Required action: All lines of the entries with "theorem" in them must be listed.

[Saved entries]
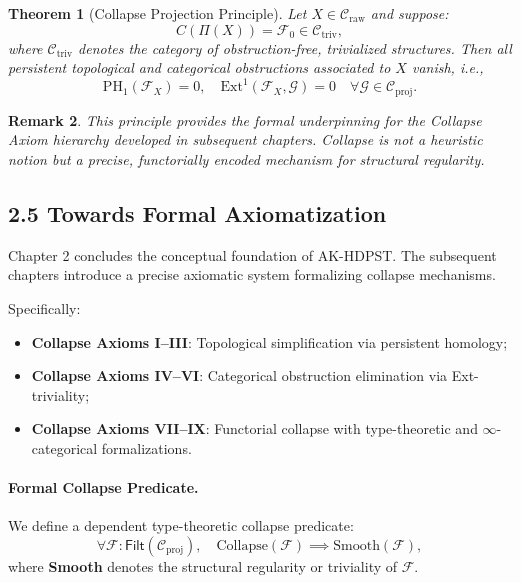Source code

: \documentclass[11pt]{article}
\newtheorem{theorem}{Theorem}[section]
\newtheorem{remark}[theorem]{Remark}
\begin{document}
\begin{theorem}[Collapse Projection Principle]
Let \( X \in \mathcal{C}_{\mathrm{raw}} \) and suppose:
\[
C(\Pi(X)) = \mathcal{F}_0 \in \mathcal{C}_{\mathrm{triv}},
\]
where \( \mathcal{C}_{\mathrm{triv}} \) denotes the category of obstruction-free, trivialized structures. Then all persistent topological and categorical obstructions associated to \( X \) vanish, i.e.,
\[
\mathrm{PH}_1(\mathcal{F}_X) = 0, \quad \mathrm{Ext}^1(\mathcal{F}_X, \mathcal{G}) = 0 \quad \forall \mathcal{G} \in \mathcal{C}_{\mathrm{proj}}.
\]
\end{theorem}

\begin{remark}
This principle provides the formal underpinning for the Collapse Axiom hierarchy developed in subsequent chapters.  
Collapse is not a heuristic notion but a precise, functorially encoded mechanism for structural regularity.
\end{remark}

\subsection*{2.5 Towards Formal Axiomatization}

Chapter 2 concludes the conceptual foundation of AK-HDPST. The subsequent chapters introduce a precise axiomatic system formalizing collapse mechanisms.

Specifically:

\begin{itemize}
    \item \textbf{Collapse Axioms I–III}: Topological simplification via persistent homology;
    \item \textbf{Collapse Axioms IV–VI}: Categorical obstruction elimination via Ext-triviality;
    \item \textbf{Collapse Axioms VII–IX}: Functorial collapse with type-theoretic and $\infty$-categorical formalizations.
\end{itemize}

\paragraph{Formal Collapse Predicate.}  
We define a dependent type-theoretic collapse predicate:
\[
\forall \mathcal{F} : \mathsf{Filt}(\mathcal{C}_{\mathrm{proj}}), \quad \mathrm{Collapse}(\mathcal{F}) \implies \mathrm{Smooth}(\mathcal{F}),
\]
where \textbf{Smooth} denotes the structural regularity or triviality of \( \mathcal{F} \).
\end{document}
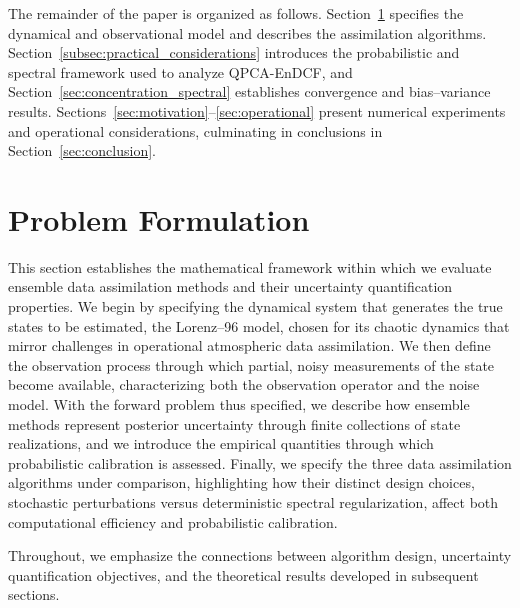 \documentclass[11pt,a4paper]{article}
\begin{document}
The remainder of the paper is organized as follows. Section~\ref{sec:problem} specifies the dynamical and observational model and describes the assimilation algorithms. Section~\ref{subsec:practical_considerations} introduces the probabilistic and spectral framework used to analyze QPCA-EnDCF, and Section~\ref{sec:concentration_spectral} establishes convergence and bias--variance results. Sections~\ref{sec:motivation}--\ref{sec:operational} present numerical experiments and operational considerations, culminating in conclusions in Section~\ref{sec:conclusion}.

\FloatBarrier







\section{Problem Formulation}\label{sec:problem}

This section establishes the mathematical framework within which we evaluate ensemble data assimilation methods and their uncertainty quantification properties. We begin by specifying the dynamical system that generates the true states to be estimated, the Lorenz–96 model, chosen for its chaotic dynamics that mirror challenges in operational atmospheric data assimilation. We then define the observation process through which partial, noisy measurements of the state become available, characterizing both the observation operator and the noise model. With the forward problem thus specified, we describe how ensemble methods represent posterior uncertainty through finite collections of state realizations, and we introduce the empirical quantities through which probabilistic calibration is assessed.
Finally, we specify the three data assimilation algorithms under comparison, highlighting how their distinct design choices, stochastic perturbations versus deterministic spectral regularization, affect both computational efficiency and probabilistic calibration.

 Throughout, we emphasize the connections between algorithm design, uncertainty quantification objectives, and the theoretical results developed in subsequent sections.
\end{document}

Response area:
\newtheorem{theorem}{Theorem}[section]
\newtheorem{remark}[theorem]{Remark}
\begin{theorem}[Collapse Projection Principle]
\end{theorem}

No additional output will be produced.